**Dataset entries**
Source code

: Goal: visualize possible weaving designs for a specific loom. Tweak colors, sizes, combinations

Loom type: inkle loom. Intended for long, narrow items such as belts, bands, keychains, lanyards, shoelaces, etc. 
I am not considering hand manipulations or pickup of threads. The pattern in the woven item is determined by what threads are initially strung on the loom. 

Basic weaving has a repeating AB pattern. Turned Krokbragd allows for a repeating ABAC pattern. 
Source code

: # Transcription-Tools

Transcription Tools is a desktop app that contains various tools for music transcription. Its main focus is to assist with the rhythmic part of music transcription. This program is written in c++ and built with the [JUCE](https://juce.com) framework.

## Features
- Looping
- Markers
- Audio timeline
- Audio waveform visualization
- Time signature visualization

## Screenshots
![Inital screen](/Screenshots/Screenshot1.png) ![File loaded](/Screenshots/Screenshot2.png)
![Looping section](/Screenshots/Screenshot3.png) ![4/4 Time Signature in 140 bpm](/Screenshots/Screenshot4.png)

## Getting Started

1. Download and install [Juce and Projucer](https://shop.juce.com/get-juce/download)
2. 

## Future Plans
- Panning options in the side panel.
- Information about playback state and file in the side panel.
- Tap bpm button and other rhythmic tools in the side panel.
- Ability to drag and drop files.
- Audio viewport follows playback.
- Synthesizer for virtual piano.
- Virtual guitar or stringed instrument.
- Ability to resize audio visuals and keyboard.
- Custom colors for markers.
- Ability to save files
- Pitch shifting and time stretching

**Exercise directions**
Return, word for word, each line from the line that contains "- Synthesizer for virtual piano." to the end of the listing above; include both end lines and nothing else.

**Task output**
- Synthesizer for virtual piano.
- Virtual guitar or stringed instrument.
- Ability to resize audio visuals and keyboard.
- Custom colors for markers.
- Ability to save files
- Pitch shifting and time stretching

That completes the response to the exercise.